The woman once famously described as "It wiggles, it's shapely ... and it's name is Ainsley Gotto" died after a long battle with cancer.
Prime Minister Malcolm Turnbull and his wife Lucy are understood to have visited her in the palliative care unit of the Wolper Jewish Hospital, Woollahra, in recent weeks.
Ms Gotto caused a sensation in 1968 when, as a 22-year-old, she was appointed to run the Prime Minister's office - while she was dating his rival Gough Whitlam's chief of staff.
She donated a treasure trove of 40 boxes of personal and official documents to the National Library just over two years ago, on strict instructions they not be released until her death.
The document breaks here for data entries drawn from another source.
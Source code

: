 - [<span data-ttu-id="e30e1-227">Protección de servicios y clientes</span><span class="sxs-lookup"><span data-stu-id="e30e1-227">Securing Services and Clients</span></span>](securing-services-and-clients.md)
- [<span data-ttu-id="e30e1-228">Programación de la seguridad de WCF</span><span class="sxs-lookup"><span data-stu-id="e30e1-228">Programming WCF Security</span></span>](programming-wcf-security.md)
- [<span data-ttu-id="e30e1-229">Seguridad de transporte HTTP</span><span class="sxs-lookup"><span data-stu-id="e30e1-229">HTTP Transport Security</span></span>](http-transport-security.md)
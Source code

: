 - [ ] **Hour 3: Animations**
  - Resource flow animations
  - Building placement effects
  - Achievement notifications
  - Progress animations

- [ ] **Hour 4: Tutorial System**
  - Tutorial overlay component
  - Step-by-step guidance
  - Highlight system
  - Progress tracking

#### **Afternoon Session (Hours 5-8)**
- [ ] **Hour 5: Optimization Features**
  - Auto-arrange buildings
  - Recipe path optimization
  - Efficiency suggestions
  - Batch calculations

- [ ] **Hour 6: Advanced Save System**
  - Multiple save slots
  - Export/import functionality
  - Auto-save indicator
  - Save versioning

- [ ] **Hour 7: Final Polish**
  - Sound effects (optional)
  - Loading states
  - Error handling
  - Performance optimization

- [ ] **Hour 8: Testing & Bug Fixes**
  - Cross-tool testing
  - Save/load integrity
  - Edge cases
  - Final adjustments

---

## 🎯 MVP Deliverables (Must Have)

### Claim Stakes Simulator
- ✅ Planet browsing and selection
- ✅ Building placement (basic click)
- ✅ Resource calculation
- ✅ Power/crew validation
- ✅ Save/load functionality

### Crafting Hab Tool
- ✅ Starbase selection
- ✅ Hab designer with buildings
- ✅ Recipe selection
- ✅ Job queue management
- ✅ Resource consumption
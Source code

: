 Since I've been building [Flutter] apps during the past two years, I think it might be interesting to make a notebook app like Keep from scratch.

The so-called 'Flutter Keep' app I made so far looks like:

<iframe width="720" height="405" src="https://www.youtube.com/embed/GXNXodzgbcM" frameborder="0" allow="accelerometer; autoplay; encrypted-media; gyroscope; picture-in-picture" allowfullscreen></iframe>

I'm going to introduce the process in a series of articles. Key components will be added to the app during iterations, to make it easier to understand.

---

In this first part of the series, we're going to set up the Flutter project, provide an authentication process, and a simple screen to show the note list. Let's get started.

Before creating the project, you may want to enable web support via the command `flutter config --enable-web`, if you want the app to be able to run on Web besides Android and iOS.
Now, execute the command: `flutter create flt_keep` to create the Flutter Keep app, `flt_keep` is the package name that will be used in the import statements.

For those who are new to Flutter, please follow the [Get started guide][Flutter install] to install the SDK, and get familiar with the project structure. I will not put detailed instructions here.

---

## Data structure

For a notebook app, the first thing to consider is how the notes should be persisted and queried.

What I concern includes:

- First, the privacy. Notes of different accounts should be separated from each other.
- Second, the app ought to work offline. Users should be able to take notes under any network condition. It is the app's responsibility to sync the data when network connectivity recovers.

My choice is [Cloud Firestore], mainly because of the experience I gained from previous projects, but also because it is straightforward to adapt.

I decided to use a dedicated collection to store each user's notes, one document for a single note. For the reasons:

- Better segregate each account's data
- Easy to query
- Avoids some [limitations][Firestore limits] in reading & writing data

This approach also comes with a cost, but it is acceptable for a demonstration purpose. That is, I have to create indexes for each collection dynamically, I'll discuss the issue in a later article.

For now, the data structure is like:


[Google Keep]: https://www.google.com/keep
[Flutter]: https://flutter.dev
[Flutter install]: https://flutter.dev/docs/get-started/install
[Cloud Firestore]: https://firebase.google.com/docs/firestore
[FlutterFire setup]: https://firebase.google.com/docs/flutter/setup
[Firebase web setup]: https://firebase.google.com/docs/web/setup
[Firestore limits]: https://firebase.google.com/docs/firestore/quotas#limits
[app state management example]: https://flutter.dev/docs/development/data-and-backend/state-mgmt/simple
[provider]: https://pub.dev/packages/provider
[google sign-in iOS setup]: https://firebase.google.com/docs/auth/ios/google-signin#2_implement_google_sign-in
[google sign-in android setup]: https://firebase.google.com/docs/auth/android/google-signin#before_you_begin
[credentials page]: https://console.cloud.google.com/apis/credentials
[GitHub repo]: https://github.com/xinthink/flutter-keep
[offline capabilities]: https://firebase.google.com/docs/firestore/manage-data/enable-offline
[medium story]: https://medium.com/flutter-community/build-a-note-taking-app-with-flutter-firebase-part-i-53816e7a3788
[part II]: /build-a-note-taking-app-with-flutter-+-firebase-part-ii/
"The story can go no further until I die or release the papers,'' Ms Gotto said at the time.
It is not known if the secret notes will reveal any clues to a long-rumoured affair with her boss.
But they promise to reveal a wealth of knowledge on the inner workings of the government after Mr Gorton elevated her to the role of principal private secretary and relied on her heavily for advice.
Mr Gorton's biographer Ian Hancock has said there was never any truth to the rumours that she had a romantic relationship with the then-prime minister.
The truth was far more interesting, he said.
"At the time, she was in a relationship with Race Matthews, Gough Whitlam's chief of staff," he said.
"If you can imagine a circumstance where the chief of staff to Malcolm Turnbull was in a relationship with the chief of staff to Bill Shorten, you can imagine how inconceivable this was."
Yet both political leaders knew about the relationship and continued to employ them both, he said.
Ms Gotto became well-known for the ruthless manner in which she ran the office. The famous comment about her was coined by her former boss Dudley Erwin, who was asked by journalist Laurie Oakes why he had been dropped as Air Minister in 1969.
Mr Erwin replied: "It wiggles, it's shapely, it's cold-blooded and its name is Ainsley Gotto."
Ms Gotto did not appreciate the description: "The wiggle label is irritating because I can't do it and never have, and the connotation is one of no depth of intellect or anything."
Ms Gotto left parliament to become an entrepreneur, championing women in business, before returning in 2008 as chief of staff to then shadow finance minister Helen Coonan.
She married lawyer Nick Carson in 1993.